*Problem*
What you need to produce from the material below is an exact transcription of the lines from the one with "manipulating EEG Data" through the one with "the first merge.", both included, and no other line.

═══ Recorded information ═══

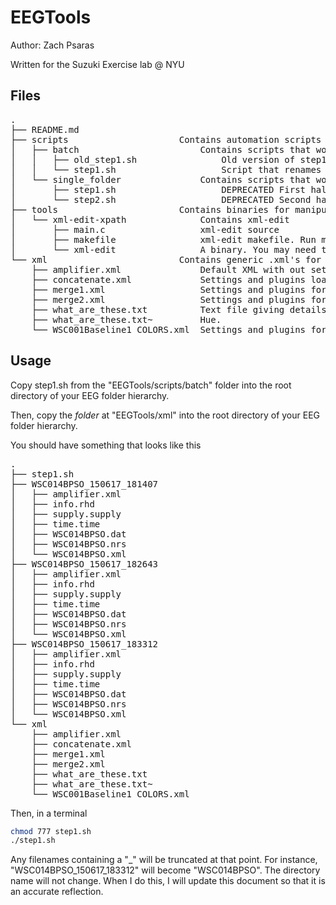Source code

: # EEGTools
Author: Zach Psaras

Written for the Suzuki Exercise lab @ NYU

## Files
<pre>
.
├── README.md
├── scripts						Contains automation scripts
│   ├── batch						Contains scripts that work on groups of folders (batch)
│   │   ├── old_step1.sh				Old version of step1.sh. Do not use
│   │   └── step1.sh					Script that renames and merges EEG Data in batch
│   └── single_folder				Contains scripts that work on single folders
│       ├── step1.sh					DEPRECATED First half of instructions
│       └── step2.sh					DEPRECATED Second half of instructions
├── tools						Contains binaries for manipulating EEG Data
│   └── xml-edit-xpath				Contains xml-edit
│       ├── main.c					xml-edit source
│       ├── makefile				xml-edit makefile. Run make to build the source to a binary
│       └── xml-edit				A binary. You may need to rebuild for your Linux Distro
└── xml							Contains generic .xml's for automation
    ├── amplifier.xml				Default XML with out settings. Not important.
    ├── concatenate.xml				Settings and plugins loaded for concatenation.
    ├── merge1.xml					Settings and plugins for the first merge.
    ├── merge2.xml					Settings and plugins for the second merge.
    ├── what_are_these.txt			Text file giving details about these files
    ├── what_are_these.txt~			Hue.
    └── WSC001Baseline1_COLORS.xml	Settings and plugins for the final files with "Color by Julia (tm)" ;]
</pre>

## Usage
Copy step1.sh from the "EEGTools/scripts/batch" folder into the root directory of your EEG folder hierarchy.

Then, copy the _folder_ at "EEGTools/xml" into the root directory of your EEG folder hierarchy.

You should have something that looks like this
<pre>
.
├── step1.sh
├── WSC014BPSO_150617_181407
│   ├── amplifier.xml
│   ├── info.rhd
│   ├── supply.supply
│   ├── time.time
│   ├── WSC014BPSO.dat
│   ├── WSC014BPSO.nrs
│   └── WSC014BPSO.xml
├── WSC014BPSO_150617_182643
│   ├── amplifier.xml
│   ├── info.rhd
│   ├── supply.supply
│   ├── time.time
│   ├── WSC014BPSO.dat
│   ├── WSC014BPSO.nrs
│   └── WSC014BPSO.xml
├── WSC014BPSO_150617_183312
│   ├── amplifier.xml
│   ├── info.rhd
│   ├── supply.supply
│   ├── time.time
│   ├── WSC014BPSO.dat
│   ├── WSC014BPSO.nrs
│   └── WSC014BPSO.xml
└── xml
    ├── amplifier.xml
    ├── concatenate.xml
    ├── merge1.xml
    ├── merge2.xml
    ├── what_are_these.txt
    ├── what_are_these.txt~
    └── WSC001Baseline1_COLORS.xml
</pre>

Then, in a terminal
```bash
chmod 777 step1.sh
./step1.sh
```

Any filenames containing a "_" will be truncated at that point. For instance, "WSC014BPSO_150617_183312" will become "WSC014BPSO". The directory name will not change. When I do this, I will update this document so that it is an accurate reflection.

═══

*Result*
├── tools						Contains binaries for manipulating EEG Data
│   └── xml-edit-xpath				Contains xml-edit
│       ├── main.c					xml-edit source
│       ├── makefile				xml-edit makefile. Run make to build the source to a binary
│       └── xml-edit				A binary. You may need to rebuild for your Linux Distro
└── xml							Contains generic .xml's for automation
    ├── amplifier.xml				Default XML with out settings. Not important.
    ├── concatenate.xml				Settings and plugins loaded for concatenation.
    ├── merge1.xml					Settings and plugins for the first merge.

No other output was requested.